Nina picked up the orange, and rolled it around in her hand, and then sniffed it. She remembered the first time she saw a navel orange. It reminded her of another time and place. A place long ago and far away.


Ella Wright Elementary School. Los Angeles, California
Ms. Frances Avery, Fourth grade elementary teacher.

The summer heat radiated off the school yard grounds, which consisted of blacktop and cement. Currently it was vacant; the children in their classes.

Every day of school, one large orange sat on the Ms. Avery’s desk. When does she have time to eat it? Nina wondered. Most of the time, she was busy correcting papers.

The bell rang, and Ms. Avery dismissed the class for lunch. Children shot out of their seats and hurried out of the room, almost tripping over each other in a rush to get to the lunchroom.

One child didn't leave. Nina straightened the thin faded cotton dress she was wearing, touching the worn spots in the fabric. She looked over at the orange again. It looked so plump, so ripe and juicy.

She was jolted out of her thoughts, when Ms. Avery look up from her desk. Their eyes met. "What are you doing here?"

“Where did you get such a big orange?” Nina blurted out.

“It’s a navel orange. They’re always big. Why aren’t you at lunch?”

“I’m not that hungry. Could I just sit here with you instead?”

“I wouldn't mind, but you really need to eat. “ Ms. Avery continued to correct papers and asked, “Where is your lunch?”

“I didn’t bring any.”

“Where do you usually eat your lunch?”

She looked away.

"Where is your lunch?"

She couldn't tell her that she'd hide out during lunch, finding a secluded area until lunchtime was almost over. “I don‘t usually like to eat lunch.”

Ms. Avery looked up then. The pencil stopped moving. Her gaze fell upon the worn out dusty shoes. Nina tucked one foot behind the other.

There was a pregnant pause before anyone spoke. Ms. Avery’s eyes seemed suddenly glossy. Finally, she spoke again--this time her voice oddly quiet and gentle. “Would you like this orange?
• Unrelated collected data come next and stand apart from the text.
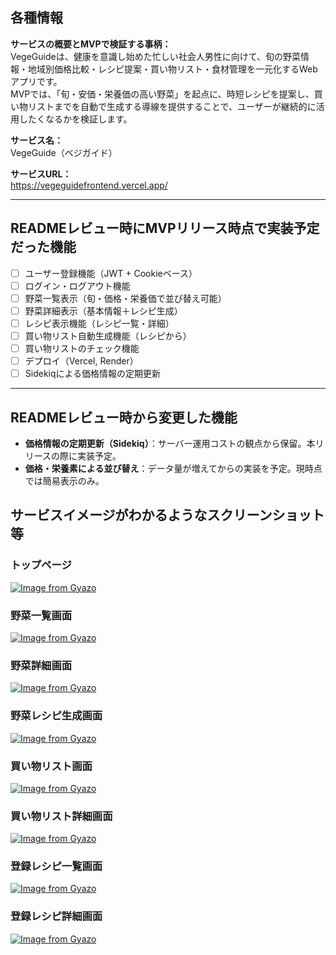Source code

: ## 各種情報
**サービスの概要とMVPで検証する事柄：**  
VegeGuideは、健康を意識し始めた忙しい社会人男性に向けて、旬の野菜情報・地域別価格比較・レシピ提案・買い物リスト・食材管理を一元化するWebアプリです。  
MVPでは、「旬・安価・栄養価の高い野菜」を起点に、時短レシピを提案し、買い物リストまでを自動で生成する導線を提供することで、ユーザーが継続的に活用したくなるかを検証します。

**サービス名：**  
VegeGuide（ベジガイド）

**サービスURL：**  
https://vegeguidefrontend.vercel.app/

---

## READMEレビュー時にMVPリリース時点で実装予定だった機能
- [ ] ユーザー登録機能（JWT + Cookieベース）
- [ ] ログイン・ログアウト機能
- [ ] 野菜一覧表示（旬・価格・栄養価で並び替え可能）
- [ ] 野菜詳細表示（基本情報＋レシピ生成）
- [ ] レシピ表示機能（レシピ一覧・詳細）
- [ ] 買い物リスト自動生成機能（レシピから）
- [ ] 買い物リストのチェック機能
- [ ] デプロイ（Vercel, Render）
- [ ] Sidekiqによる価格情報の定期更新

---

## READMEレビュー時から変更した機能
- **価格情報の定期更新（Sidekiq）**：サーバー運用コストの観点から保留。本リリースの際に実装予定。
- **価格・栄養素による並び替え**：データ量が増えてからの実装を予定。現時点では簡易表示のみ。

## サービスイメージがわかるようなスクリーンショット等

### トップページ
[![Image from Gyazo](https://i.gyazo.com/032d1cfd581d1a80715639b967a738e9.png)](https://gyazo.com/032d1cfd581d1a80715639b967a738e9)

### 野菜一覧画面
[![Image from Gyazo](https://i.gyazo.com/bbcefb674e8d2851dabf38d2eef87350.jpg)](https://gyazo.com/bbcefb674e8d2851dabf38d2eef87350)

### 野菜詳細画面
[![Image from Gyazo](https://i.gyazo.com/ba07f83b9090c03dcd98f68c3b4adf20.png)](https://gyazo.com/ba07f83b9090c03dcd98f68c3b4adf20)

### 野菜レシピ生成画面
[![Image from Gyazo](https://i.gyazo.com/5324a9b04447ab04239f817b93092dbb.png)](https://gyazo.com/5324a9b04447ab04239f817b93092dbb)

### 買い物リスト画面
[![Image from Gyazo](https://i.gyazo.com/9789b11e9cb4ee40532202dfd1a37bd9.png)](https://gyazo.com/9789b11e9cb4ee40532202dfd1a37bd9)

### 買い物リスト詳細画面
[![Image from Gyazo](https://i.gyazo.com/a7a5ab734d629cef94d0b5cc0d4826a9.png)](https://gyazo.com/a7a5ab734d629cef94d0b5cc0d4826a9)

### 登録レシピ一覧画面
[![Image from Gyazo](https://i.gyazo.com/57a9d4be0d6a3ea4d29b1bae1439e9eb.png)](https://gyazo.com/57a9d4be0d6a3ea4d29b1bae1439e9eb)

### 登録レシピ詳細画面
[![Image from Gyazo](https://i.gyazo.com/c53a3e266e9980a705b2c297072b27bf.png)](https://gyazo.com/c53a3e266e9980a705b2c297072b27bf)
You can have it. I’m not going to eat it anyway.”

“No, I’m okay. Really.”

“Please. Take it…for me. I’d really like for you to have it. Otherwise, it will go to waste.” She walked over and held it out in her hand. “Here. It’s yours now. Enjoy it.”
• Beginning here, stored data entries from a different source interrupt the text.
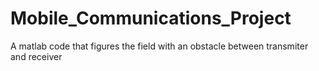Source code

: # Mobile_Communications_Project

A matlab code that figures the field with an obstacle between transmiter and receiver
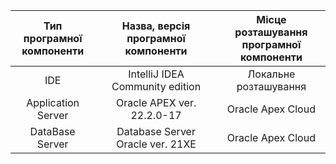 |Тип програмної <br> компоненти|Назва, версія програмної <br> компоненти|Місце розташування <br> програмної компоненти|
|:-:|:-:|:-:|
|IDE|IntelliJ IDEA Community edition|Локальне розташування|
|Application Server|Oracle APEX ver. 22.2.0-17|Oracle Apex Cloud|
|DataBase Server|Database Server Oracle ver. 21XE|Oracle Apex Cloud|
“Well…okay. Thank you.” Nina stood up, “Can I give you a hug?”

Ms. Avery hugged the child close, “You can stay in here and eat it.”

Nina sat back down. Biting the orange open, she peeled it, tasting it, savoring it sweetness. Remembering where she was, she slowed down some.


The barking dogs outside Nina’s apartment window reminded her that she still had errands to run today. She smiled, relishing the thought of her fifth grade teacher. Ms. Avery was a part of her past, yet part of her future in a most intangible way…yet she couldn’t quite put her finger on it.

What a fine teacher she was. Nina knew this memory was significant and helped make her into the person she was today. She’d never forget this seemingly small thing, or how one person made a difference. A need was noticed and filled that day in more ways than one.

Nina sat the orange down on her desk. Her eyes glistened for several moments, and then she continued with her work.